WORK REQUEST -
Gather all lines in the data that hold the string "mihi".

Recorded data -
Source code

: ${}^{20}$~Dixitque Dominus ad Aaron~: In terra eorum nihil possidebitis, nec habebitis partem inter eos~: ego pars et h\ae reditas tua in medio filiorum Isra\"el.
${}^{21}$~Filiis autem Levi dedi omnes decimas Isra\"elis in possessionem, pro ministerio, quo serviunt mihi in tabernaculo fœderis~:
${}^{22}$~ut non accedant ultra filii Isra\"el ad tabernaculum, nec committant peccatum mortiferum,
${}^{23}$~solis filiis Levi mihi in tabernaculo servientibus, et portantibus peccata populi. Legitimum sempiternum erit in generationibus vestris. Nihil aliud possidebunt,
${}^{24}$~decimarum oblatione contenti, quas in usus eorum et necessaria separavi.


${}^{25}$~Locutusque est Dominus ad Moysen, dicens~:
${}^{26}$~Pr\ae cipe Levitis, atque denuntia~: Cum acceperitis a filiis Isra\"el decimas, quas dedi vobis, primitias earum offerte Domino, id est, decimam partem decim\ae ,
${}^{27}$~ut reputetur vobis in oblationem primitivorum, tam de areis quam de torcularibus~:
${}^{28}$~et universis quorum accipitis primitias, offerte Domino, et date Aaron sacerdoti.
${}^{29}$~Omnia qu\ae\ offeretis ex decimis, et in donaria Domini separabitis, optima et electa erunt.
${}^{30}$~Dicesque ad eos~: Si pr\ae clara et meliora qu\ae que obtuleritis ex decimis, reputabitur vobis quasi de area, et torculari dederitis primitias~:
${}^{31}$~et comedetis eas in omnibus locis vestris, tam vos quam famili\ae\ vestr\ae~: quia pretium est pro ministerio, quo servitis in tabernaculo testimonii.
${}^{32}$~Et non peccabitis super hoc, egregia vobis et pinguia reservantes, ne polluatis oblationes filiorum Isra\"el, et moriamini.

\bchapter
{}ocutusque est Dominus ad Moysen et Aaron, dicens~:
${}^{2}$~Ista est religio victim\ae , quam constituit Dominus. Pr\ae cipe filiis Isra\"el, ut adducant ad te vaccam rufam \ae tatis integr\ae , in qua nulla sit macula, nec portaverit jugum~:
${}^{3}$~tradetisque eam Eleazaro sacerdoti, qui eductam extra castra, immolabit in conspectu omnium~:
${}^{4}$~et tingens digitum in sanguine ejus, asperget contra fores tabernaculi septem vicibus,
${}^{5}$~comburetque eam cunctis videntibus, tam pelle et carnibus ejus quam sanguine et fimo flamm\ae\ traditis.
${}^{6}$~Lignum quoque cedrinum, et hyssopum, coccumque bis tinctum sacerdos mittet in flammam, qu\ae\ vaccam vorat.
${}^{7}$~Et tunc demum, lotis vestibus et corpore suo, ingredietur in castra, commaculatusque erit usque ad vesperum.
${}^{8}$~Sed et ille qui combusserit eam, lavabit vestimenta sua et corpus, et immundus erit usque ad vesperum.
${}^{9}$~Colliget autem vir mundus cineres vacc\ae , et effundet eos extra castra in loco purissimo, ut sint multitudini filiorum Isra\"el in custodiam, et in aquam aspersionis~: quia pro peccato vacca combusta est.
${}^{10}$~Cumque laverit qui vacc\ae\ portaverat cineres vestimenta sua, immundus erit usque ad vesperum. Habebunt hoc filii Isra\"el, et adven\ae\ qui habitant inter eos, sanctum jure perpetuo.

TASK OUTPUT -
${}^{21}$~Filiis autem Levi dedi omnes decimas Isra\"elis in possessionem, pro ministerio, quo serviunt mihi in tabernaculo fœderis~:
${}^{23}$~solis filiis Levi mihi in tabernaculo servientibus, et portantibus peccata populi. Legitimum sempiternum erit in generationibus vestris. Nihil aliud possidebunt,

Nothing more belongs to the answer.